● PROBLEM
The lines below from the one with "Set $S' = R'" up to and including the one with "momentum randomly as" are what you should set down, exactly and without pictures.

● SOURCE DATA
-- -- --
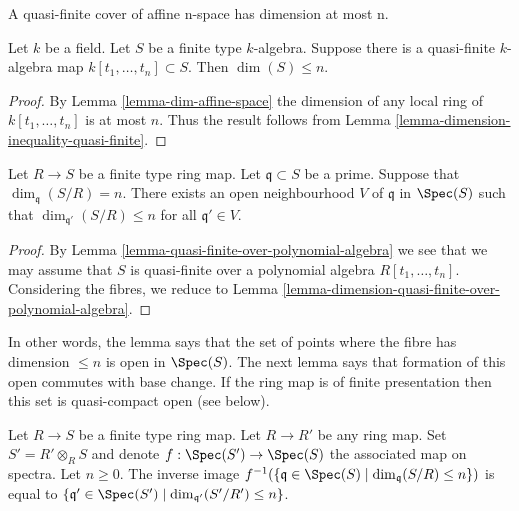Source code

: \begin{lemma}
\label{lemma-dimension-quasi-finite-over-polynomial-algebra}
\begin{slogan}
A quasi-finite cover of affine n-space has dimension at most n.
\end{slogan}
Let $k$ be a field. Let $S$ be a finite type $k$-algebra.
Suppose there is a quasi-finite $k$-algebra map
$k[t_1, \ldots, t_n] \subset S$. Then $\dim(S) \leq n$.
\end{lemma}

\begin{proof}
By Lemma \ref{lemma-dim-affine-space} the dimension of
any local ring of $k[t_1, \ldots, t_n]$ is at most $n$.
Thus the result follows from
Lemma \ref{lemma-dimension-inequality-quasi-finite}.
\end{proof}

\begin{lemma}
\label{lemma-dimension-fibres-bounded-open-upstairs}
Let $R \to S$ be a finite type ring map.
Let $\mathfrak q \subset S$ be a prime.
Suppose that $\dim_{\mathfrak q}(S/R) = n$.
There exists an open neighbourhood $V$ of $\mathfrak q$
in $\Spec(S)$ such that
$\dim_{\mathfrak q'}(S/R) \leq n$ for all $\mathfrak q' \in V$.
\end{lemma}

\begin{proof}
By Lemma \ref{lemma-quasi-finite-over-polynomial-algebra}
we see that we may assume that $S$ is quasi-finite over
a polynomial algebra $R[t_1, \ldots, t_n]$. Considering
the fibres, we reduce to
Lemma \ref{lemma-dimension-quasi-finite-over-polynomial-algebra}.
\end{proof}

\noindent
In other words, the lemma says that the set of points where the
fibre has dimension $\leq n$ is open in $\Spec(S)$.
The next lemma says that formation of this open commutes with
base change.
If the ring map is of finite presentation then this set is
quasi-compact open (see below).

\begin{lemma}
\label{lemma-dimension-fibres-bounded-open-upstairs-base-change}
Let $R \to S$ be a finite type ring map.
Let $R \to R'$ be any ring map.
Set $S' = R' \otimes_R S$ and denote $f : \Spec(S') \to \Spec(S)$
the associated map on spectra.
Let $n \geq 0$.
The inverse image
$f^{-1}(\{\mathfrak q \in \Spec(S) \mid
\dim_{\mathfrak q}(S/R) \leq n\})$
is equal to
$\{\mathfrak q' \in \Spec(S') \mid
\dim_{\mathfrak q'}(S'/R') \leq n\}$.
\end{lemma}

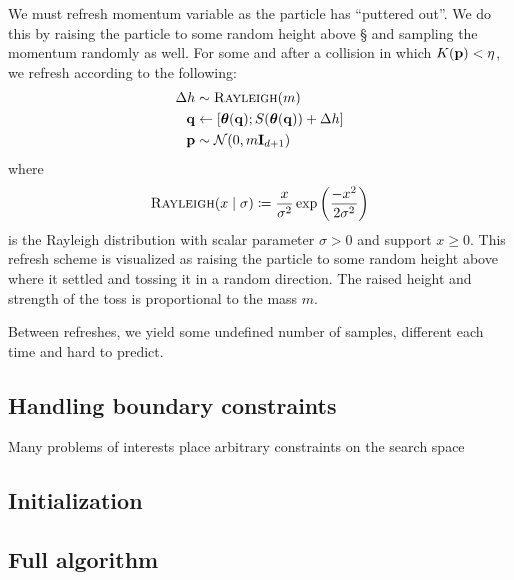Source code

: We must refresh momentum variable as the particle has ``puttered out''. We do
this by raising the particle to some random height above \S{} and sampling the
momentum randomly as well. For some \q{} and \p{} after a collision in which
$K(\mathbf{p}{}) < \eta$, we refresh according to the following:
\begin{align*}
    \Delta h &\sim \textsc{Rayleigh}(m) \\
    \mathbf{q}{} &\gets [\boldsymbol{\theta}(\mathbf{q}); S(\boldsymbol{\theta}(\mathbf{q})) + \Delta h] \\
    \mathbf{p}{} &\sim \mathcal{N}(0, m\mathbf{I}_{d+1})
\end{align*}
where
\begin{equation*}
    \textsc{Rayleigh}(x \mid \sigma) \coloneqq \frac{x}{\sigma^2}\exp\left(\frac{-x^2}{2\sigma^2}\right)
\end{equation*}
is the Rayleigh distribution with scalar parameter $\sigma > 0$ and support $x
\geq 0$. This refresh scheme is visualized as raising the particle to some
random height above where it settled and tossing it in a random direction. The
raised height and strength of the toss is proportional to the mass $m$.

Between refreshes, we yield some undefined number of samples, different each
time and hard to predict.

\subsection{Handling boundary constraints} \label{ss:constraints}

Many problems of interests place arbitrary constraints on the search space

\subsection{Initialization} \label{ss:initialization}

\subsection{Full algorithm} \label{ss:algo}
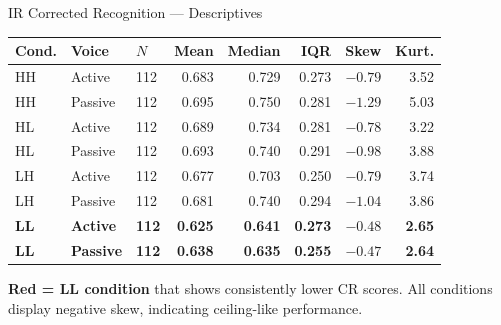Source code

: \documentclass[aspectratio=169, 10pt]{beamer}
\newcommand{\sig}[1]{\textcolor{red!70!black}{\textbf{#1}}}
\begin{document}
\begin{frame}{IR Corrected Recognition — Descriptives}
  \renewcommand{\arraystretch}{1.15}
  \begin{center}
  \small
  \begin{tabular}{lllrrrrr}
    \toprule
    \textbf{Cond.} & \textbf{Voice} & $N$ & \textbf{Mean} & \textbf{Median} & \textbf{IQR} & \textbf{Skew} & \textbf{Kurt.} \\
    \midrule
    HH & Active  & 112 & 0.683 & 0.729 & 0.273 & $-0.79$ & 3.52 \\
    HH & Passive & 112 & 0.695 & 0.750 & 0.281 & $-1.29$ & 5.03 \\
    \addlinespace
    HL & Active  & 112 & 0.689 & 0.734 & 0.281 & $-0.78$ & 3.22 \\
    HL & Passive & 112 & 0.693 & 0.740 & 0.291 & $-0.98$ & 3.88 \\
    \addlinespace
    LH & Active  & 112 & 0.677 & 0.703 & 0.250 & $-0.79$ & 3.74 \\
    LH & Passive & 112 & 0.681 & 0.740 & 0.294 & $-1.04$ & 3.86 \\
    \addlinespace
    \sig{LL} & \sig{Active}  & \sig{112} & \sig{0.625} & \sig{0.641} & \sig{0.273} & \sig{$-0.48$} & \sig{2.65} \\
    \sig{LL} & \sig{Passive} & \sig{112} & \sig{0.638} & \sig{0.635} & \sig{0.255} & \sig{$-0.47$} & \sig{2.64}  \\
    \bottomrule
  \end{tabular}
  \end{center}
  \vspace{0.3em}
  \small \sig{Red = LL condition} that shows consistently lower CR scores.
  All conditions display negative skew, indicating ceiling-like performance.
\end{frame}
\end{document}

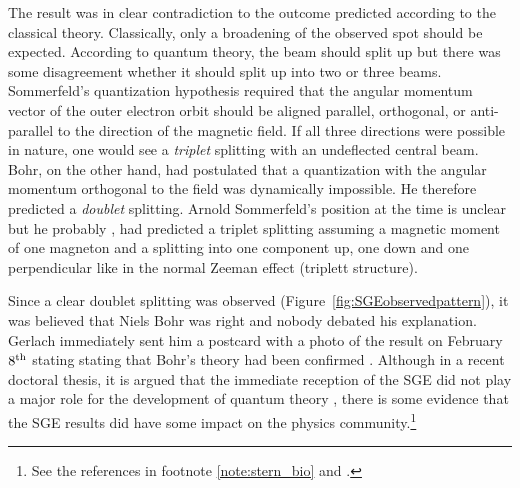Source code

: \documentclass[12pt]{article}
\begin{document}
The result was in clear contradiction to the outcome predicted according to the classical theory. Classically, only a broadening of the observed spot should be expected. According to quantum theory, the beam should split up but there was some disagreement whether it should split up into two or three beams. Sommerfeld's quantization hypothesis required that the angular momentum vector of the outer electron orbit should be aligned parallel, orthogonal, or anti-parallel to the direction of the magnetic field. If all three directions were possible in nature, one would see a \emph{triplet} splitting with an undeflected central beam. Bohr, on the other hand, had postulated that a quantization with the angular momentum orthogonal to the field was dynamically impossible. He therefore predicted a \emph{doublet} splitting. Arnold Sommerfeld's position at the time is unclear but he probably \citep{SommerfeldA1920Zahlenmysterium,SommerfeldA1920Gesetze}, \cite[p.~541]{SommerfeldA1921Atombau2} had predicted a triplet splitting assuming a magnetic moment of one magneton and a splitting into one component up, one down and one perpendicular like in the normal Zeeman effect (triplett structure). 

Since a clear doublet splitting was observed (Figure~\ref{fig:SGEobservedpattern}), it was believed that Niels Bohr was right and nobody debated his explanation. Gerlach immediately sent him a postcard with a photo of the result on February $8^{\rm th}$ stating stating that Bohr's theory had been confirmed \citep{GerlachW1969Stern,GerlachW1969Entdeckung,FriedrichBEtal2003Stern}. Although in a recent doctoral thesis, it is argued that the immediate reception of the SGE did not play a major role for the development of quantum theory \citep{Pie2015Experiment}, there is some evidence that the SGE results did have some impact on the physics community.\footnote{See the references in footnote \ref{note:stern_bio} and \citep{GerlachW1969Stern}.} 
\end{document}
-- -- --
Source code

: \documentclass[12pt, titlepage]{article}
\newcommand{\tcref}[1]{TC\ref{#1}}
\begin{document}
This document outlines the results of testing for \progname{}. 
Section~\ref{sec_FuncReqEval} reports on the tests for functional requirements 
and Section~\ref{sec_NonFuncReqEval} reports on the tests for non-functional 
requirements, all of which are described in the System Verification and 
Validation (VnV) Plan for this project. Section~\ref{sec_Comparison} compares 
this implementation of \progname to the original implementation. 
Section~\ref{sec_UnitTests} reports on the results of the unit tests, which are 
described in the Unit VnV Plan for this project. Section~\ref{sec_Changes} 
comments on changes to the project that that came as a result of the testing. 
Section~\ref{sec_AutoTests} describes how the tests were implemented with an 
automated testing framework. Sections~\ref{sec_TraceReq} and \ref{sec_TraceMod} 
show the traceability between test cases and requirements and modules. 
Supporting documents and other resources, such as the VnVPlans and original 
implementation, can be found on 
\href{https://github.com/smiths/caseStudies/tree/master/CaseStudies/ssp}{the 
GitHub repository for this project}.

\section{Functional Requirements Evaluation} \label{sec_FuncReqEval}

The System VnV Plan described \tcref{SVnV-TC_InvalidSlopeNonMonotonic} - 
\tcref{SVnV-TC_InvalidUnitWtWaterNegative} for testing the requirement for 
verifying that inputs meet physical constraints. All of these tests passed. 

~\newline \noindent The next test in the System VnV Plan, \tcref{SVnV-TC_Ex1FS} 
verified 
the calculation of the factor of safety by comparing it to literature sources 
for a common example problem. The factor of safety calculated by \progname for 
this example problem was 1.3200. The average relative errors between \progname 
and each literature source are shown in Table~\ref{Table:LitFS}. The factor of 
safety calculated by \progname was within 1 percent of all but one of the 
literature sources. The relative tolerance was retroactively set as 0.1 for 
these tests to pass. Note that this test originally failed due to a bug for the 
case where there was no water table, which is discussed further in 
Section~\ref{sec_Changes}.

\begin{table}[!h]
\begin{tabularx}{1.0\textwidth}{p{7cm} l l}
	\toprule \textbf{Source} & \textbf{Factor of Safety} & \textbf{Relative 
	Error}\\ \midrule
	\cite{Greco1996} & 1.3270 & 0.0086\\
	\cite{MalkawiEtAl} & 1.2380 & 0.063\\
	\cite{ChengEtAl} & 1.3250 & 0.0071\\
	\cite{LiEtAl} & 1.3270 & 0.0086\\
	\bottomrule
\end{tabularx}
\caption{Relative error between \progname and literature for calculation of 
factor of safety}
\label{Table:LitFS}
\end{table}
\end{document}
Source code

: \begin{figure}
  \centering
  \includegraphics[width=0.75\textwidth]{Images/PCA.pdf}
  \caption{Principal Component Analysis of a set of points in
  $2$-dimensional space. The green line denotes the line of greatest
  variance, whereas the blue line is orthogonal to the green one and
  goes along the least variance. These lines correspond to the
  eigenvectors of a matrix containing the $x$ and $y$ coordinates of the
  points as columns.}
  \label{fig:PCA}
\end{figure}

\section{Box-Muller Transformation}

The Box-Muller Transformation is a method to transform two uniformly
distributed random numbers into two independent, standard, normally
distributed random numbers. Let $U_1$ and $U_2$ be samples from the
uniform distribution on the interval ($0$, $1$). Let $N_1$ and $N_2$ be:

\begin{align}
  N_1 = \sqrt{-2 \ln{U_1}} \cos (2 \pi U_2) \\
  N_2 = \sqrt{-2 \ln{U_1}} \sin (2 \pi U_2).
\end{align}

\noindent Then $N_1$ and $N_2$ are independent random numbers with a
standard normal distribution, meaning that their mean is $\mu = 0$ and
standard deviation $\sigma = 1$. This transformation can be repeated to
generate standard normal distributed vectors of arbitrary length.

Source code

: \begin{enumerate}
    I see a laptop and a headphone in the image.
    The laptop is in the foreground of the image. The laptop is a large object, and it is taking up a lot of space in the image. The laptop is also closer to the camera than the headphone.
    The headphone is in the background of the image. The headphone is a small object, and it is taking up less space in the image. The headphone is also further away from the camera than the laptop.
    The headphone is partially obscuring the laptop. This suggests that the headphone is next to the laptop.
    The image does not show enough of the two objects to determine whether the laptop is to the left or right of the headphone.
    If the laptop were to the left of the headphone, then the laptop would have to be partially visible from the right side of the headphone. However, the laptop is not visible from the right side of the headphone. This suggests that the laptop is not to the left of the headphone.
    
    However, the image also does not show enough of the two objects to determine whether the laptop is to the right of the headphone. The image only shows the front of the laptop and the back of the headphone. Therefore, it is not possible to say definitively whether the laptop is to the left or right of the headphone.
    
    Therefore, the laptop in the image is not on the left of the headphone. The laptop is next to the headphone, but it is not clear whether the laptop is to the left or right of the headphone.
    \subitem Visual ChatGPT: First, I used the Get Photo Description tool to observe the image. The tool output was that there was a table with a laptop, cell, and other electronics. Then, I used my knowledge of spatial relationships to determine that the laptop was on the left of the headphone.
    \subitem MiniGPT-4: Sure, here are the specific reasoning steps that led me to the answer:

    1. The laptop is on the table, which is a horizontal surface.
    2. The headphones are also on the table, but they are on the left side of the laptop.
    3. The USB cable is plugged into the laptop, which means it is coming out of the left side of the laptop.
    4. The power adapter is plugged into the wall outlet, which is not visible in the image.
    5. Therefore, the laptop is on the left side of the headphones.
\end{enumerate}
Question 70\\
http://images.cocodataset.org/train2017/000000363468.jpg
-- -- --
● EXERCISE ANSWER
Set $S' = R' \otimes_R S$ and denote $f : \Spec(S') \to \Spec(S)$
the associated map on spectra.
Let $n \geq 0$.
The inverse image
$f^{-1}(\{\mathfrak q \in \Spec(S) \mid
\dim_{\mathfrak q}(S/R) \leq n\})$
is equal to
$\{\mathfrak q' \in \Spec(S') \mid
\dim_{\mathfrak q'}(S'/R') \leq n\}$.
\end{lemma}

Source code

: We must refresh momentum variable as the particle has ``puttered out''. We do
this by raising the particle to some random height above \S{} and sampling the
momentum randomly as well. For some \q{} and \p{} after a collision in which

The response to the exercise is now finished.